Ditambah banyaknya kemungkinan peserta demonstrasi yang datang dari kota atau wilayah yang berbeda; jika terinfeksi, mereka dapat menyebarkan virus saat kembali ke komunitasnya.
"Bukan tugas kami sebagai tenaga kesehatan untuk menilai mengapa orang-orang tersebut terlibat dalam demonstrasi. Dalam hal ini, kami menjelaskan kekhawatiran kami dari sisi medis dan berdasarkan sains - hal yang membuat sebuah peristiwa terutama demonstrasi berisiko lebih tinggi daripada aktivitas yang lain. Kekhawatiran kami sebagai tenaga kesehatan, akan terjadi lonjakan masif yang akan terlihat dalam waktu 1-2 minggu mendatang. Dalam kondisi saat ini saja, para tenaga kesehatan dan fasilitas kesehatan sudah kelimpungan menangani jumlah pasien Covid yang terus bertambah," ujar Adib.
Advertisement
Tidak Ada Vaksin yang Lebih Baik Daripada Protokol Kesehatan
Ditegaskan oleh Ketua Tim Pedoman & Protokol dari Tim Mitigasi PB IDI, Dr dr Eka Ginanjar, SpPD-KKV, sampai vaksin Covid-19 selesai diuji coba dan terbukti efektif serta aman digunakan, maka tidak ada vaksin yang lebih baik daripada protokol kesehatan yakni melakukan 3M (Memakai masker, Mencuci tangan dengan sabun dan air mengalir, serta Menjaga jarak).

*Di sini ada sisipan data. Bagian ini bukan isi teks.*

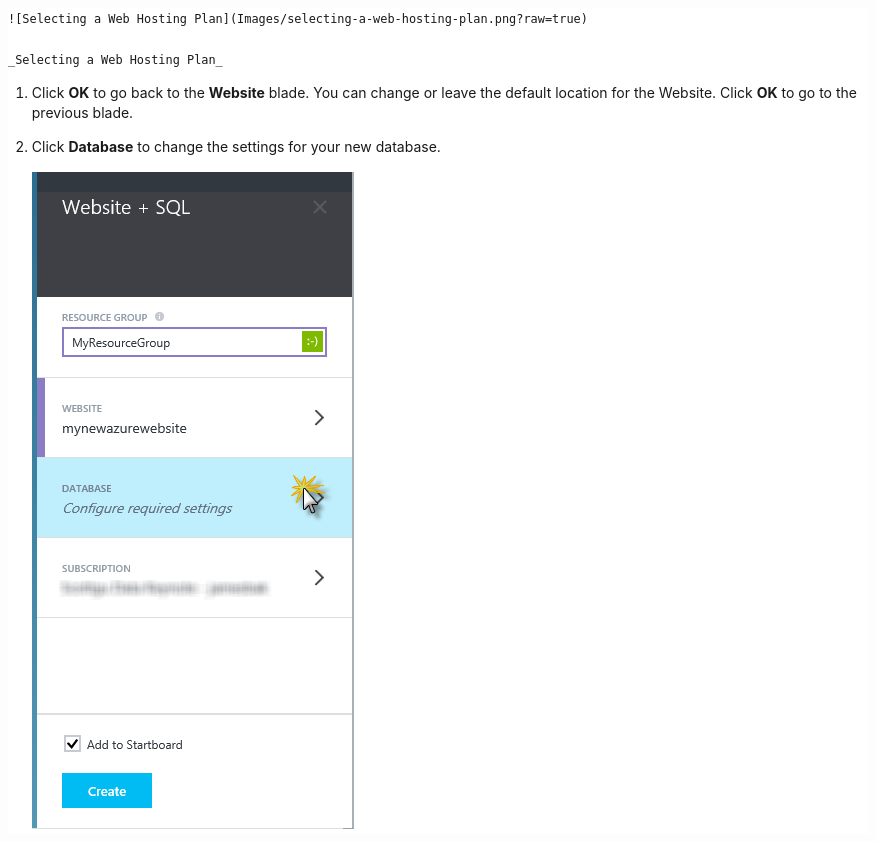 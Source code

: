 	![Selecting a Web Hosting Plan](Images/selecting-a-web-hosting-plan.png?raw=true)
	
	_Selecting a Web Hosting Plan_

1. Click **OK** to go back to the **Website** blade. You can change or leave the default location for the Website. Click **OK** to go to the previous blade.

1. Click **Database** to change the settings for your new database.

	![Changing your database settings](Images/changing-your-database-settings.png?raw=true)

"Walaupun sulit dan banyak masyarakat belum terbiasa, namun langkah 3M ini adalah cara yang paling efektif hingga saat ini dalam mencegah penularan," kata Eka.
Meski demikian, Eka juga mengingatkan, apabila menggunakan masker kain (non medis), sebaiknya dicuci setelah beraktifitas dan diganti dengan masker baru yang bersih dalam aktifitas berikutnya. Sedangkan apabila menggunakan masker medis seperti masker bedah, N95 dan KN95, maka sebaiknya masker dibuang di tempat sampah dalam keadaan tidak utuh untuk memcegah didaur ulang. Bila penggunaan untuk medis maka digolongkan dalam sampah medis yang harus dikelola khusus.
"Sebagian besar pasien Covid yang ditangani para dokter merasa menyesal tidak mematuhi protokol kesehatan setelah terkena Covid, dan mereka merasakan betul bahwa Covid itu nyata dan menyiksa tubuh. Oleh karena itu, cegahlah diri Anda dari penularan dan cegahlah diri Anda juga untuk menjadi sumber penularan," tutup Eka.